Love and Other Impossible Pursuits
- Author: Ayelet Waldman
- Language: English
- Publisher: Doubleday
- Publication date: 24 January 2006
- Publication place: United States
- Media type: Print (Hardcover)
- Pages: 352 (Hardcover)
- ISBN: 0-385-51530-8
- OCLC: 57186438

= Love and Other Impossible Pursuits =

2006 novel by Ayelet Waldman

Love and Other Impossible Pursuits is a novel by Israeli-American author Ayelet Waldman and released in 2006.

==Plot summary==
Emilia Greenleaf is an attorney living in New York city with her husband, Jack Woolf. Emilia is the stepmother to Jack's remarkably intelligent eight-year-old son, William Woolf. William lives primarily with his mother, the medical doctor Carolyn Soule. It is Emilia's job, however, to pick up William from his nursery school every Wednesday afternoon. When she picks him up, Emilia is often subjected to snide glances and whispers from the other mothers because, it transpires, her relationship with her husband began when he was still with his wife. They had an office affair, and eventually the marriage dissolved. Later, the reader discovers that Emilia and Jack have recently lost their daughter, Isabel. They kept the little girl for 3 days, then she died during the night of SIDS in her mother's arms after being fed.

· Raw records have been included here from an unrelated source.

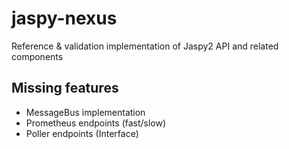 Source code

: # jaspy-nexus

Reference & validation implementation of Jaspy2 API and related components

## Missing features

 - MessageBus implementation
 - Prometheus endpoints (fast/slow)
 - Poller endpoints (Interface)
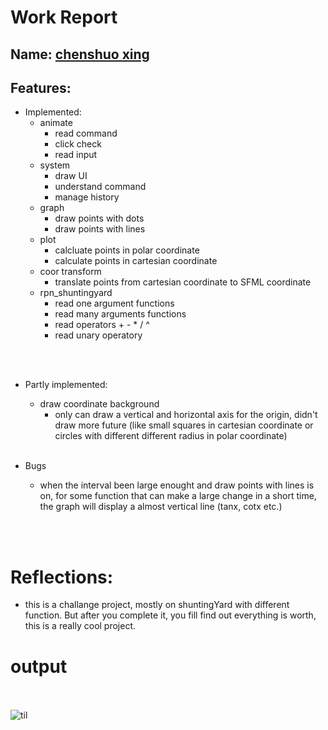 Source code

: 
# Work Report

## Name: <ins> chenshuo xing </ins>

## Features:

- Implemented:
  - animate
    - read command
    - click check
    - read input
  - system
    - draw UI
    - understand command
    - manage history
  - graph
    - draw points with dots
    - draw points with lines
  - plot
    - calcluate points in polar coordinate
    - calculate points in cartesian coordinate
  - coor transform
    - translate points from cartesian coordinate to SFML coordinate
  - rpn_shuntingyard
    - read one argument functions
    - read many arguments functions
    - read operators + - * / ^
    - read unary operatory


<br><br>

- Partly implemented:
  - draw coordinate background
    - only can draw a vertical and horizontal axis for the origin, didn't draw more future (like small squares in cartesian coordinate or circles with different different radius in polar coordinate)
<br><br>

- Bugs
  - when the interval been large enought and draw points with lines is on, for some function that can make a large change in a short time, the graph will display a almost vertical line (tanx, cotx etc.)

<br><br>

# Reflections:

- this is a challange project, mostly on shuntingYard with different function. But after you complete it, you fill find out everything is worth, this is a really cool project. 

# **output**
<br><br>
![til](https://github.com/peanutTou/graphing-calculator/blob/main/Screen%20Recording%202025-06-08%20at%2010.34.44%E2%80%AFPM%20(2).gif)
<pre>
<br/><br/><br/><br/>
</pre>


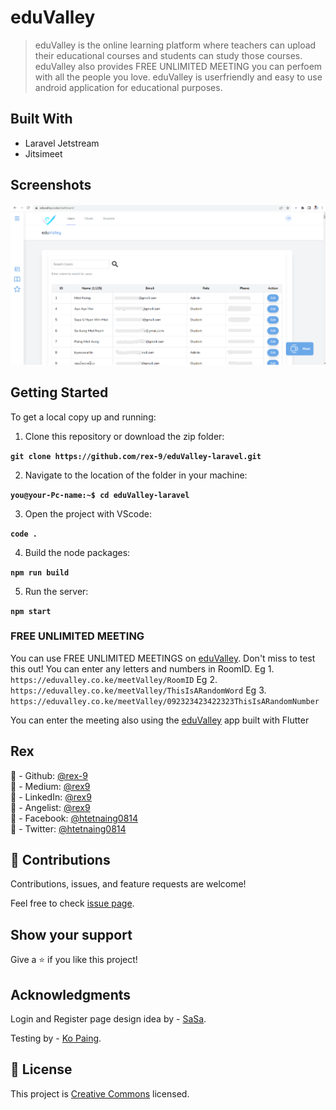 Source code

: # eduValley

> eduValley is the online learning platform where teachers can upload their educational courses and students can study those courses.
> eduValley also provides FREE UNLIMITED MEETING you can perfoem with all the people you love.
> eduValley is userfriendly and easy to use android application for educational purposes.

## Built With

- Laravel Jetstream
- Jitsimeet

## Screenshots

![LaraValley](./public/assets/LaraValley-Cencored.png)

## Getting Started

To get a local copy up and running:

1. Clone this repository or download the zip folder:

**`git clone https://github.com/rex-9/eduValley-laravel.git`**

2. Navigate to the location of the folder in your machine:

**`you@your-Pc-name:~$ cd eduValley-laravel`**

3. Open the project with VScode:

**`code .`**

4. Build the node packages:

**`npm run build`**

5. Run the server:

**`npm start`**

### FREE UNLIMITED MEETING

You can use FREE UNLIMITED MEETINGS on [eduValley](https://eduvalley.co.ke/meetValley/eduValley). Don't miss to test this out!
You can enter any letters and numbers in RoomID.
Eg 1. `https://eduvalley.co.ke/meetValley/RoomID`
Eg 2. `https://eduvalley.co.ke/meetValley/ThisIsARandomWord`
Eg 3. `https://eduvalley.co.ke/meetValley/092323423422323ThisIsARandomNumber`

You can enter the meeting also using the [eduValley](https://play.google.com/store/apps/details?id=com.eduValley.flutterValley) app built with Flutter

## Rex

👤 - Github: [@rex-9](https://github.com/rex-9/)<br>
👤 - Medium: [@rex9](https://medium.com/@rex9/)<br>
👤 - LinkedIn: [@rex9](https://www.linkedin.com/in/rex9/)<br>
👤 - Angelist: [@rex9](https://angel.co/u/rex9)<br>
👤 - Facebook: [@htetnaing0814](https://www.facebook.com/htetnaing0814)<br>
👤 - Twitter: [@htetnaing0814](https://www.twitter.com/htetnaing0814)<br>

## 🤝 Contributions

Contributions, issues, and feature requests are welcome!

Feel free to check [issue page](https://github.com/rex-9/eduValley-laravel/issues).

## Show your support

Give a ⭐️ if you like this project!

## Acknowledgments

Login and Register page design idea by - [SaSa](https://github.com/rex-9/).

Testing by - [Ko Paing](https://github.com/painghtetaung/).

## 📝 License

This project is [Creative Commons](https://creativecommons.org/licenses/by-nc/4.0/) licensed.
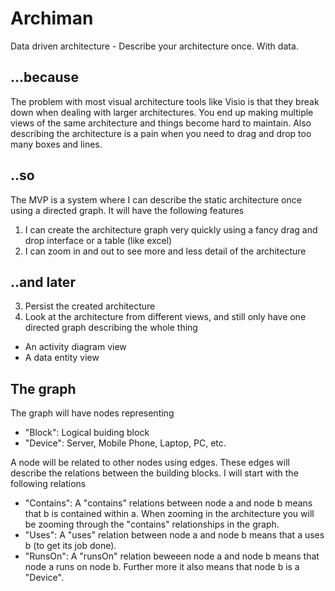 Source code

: # Archiman
Data driven architecture - Describe your architecture once. With data.

## ...because
The problem with most visual architecture tools like Visio is that they break down when dealing with larger architectures. You end up making multiple views of the same architecture and things become hard to maintain. Also describing the architecture is a pain when you need to drag and drop too many boxes and lines. 

## ..so
The MVP is a system where I can describe the static architecture once using a directed graph. It will have the following features

1. I can create the architecture graph very quickly using a fancy drag and drop interface or a table (like excel)
2. I can zoom in and out to see more and less detail of the architecture

## ..and later

3. Persist the created architecture
4. Look at the architecture from different views, and still only have one directed graph describing the whole thing
  * An activity diagram view
  * A data entity view
  
## The graph

The graph will have nodes representing

* "Block": Logical buiding block 
* "Device": Server, Mobile Phone, Laptop, PC, etc.

A node will be related to other nodes using edges. These edges will describe the relations between the building blocks. I will start with the following relations

* "Contains": A "contains" relations between node a and node b means that b is contained within a. When zooming in the architecture you will be zooming through the "contains" relationships in the graph.
* "Uses": A "uses" relation between node a and node b means that a uses b (to get its job done). 
* "RunsOn": A "runsOn" relation beweeen node a and node b means that node a runs on node b. Further more it also means that node b is a "Device".


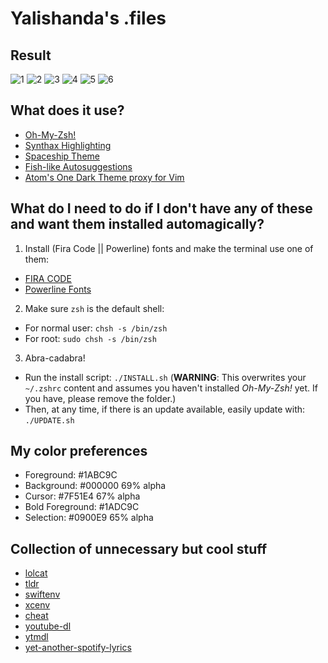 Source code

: # Yalishanda's .files

## Result
![1](screenshots/1.png)
![2](screenshots/2.png)
![3](screenshots/3.png)
![4](screenshots/4.png)
![5](screenshots/5.png)
![6](screenshots/6.png)

## What does it use?
- [Oh-My-Zsh!](https://github.com/robbyrussell/oh-my-zsh)
- [Synthax Highlighting](https://github.com/zsh-users/zsh-syntax-highlighting)
- [Spaceship Theme](https://github.com/denysdovhan/spaceship-prompt)
- [Fish-like Autosuggestions](https://github.com/zsh-users/zsh-autosuggestions)
- [Atom's One Dark Theme proxy for Vim](https://github.com/joshdick/onedark.vim)

## What do I need to do if I don't have any of these and want them installed automagically?
1. Install (Fira Code || Powerline) fonts and make the terminal use one of them:
- [FIRA CODE](https://github.com/tonsky/FiraCode)
- [Powerline Fonts](https://github.com/powerline/fonts/tree/master/SourceCodePro)

2. Make sure `zsh` is the default shell:
- For normal user: `chsh -s /bin/zsh`
- For root: `sudo chsh -s /bin/zsh`

3. Abra-cadabra!
- Run the install script:
`./INSTALL.sh` (**WARNING**: This overwrites your `~/.zshrc` content and assumes you haven't installed *Oh-My-Zsh!* yet. If you have, please remove the folder.)
- Then, at any time, if there is an update available, easily update with:
`./UPDATE.sh`

## My color preferences
- Foreground: #1ABC9C
- Background: #000000 69% alpha
- Cursor: #7F51E4 67% alpha
- Bold Foreground: #1ADC9C
- Selection: #0900E9 65% alpha

## Collection of unnecessary but cool stuff
- [lolcat](https://github.com/busyloop/lolcat)
- [tldr](https://github.com/tldr-pages/tldr)
- [swiftenv](https://github.com/kylef/swiftenv)
- [xcenv](https://github.com/xcenv/xcenv)
- [cheat](https://github.com/cheat/cheat)
- [youtube-dl](https://github.com/ytdl-org/youtube-dl)
- [ytmdl](https://github.com/deepjyoti30/ytmdl)
- [yet-another-spotify-lyrics](https://github.com/goktug97/yet-another-spotify-lyrics)
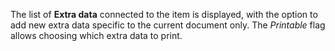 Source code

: The list of **Extra data** connected to the item is displayed, with the option to add new extra data specific to the current document only. The *Printable* flag allows choosing which extra data to print. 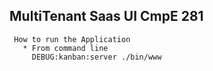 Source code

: 
## MultiTenant Saas UI CmpE 281

	 How to run the Application
	   * From command line
		 DEBUG:kanban:server ./bin/www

The bulk of the story deals with the results of Isabel's death, including the strain this puts on Emilia and Jack's marriage, as well as Emilia's feelings towards William. Emilia does not particularly like William (in fact, she describes him as "insufferable" early on in the story), but tries to be a good parent to him. This is hindered by the fact that William serves as his mother's mouthpiece, and sometimes speaks in a very matter-of-fact way about Isabel's death.

==Film adaptation==

A film adaptation of the novel has been made with Natalie Portman starring in the lead role. The film was directed by Don Roos and also starred Scott Cohen and Charlie Tahan. Jennifer Lopez was initially signed to play the lead role, but Portman replaced her after she abruptly dropped out of the project. Production began in November 2008. After a successful screening at the Toronto Film Festival, the movie received only low dollar distribution offers because of the subject matter. The financiers decided to recut the movie and ended up with the released version which was panned by critics and which was contrary to the vision of the filmmakers.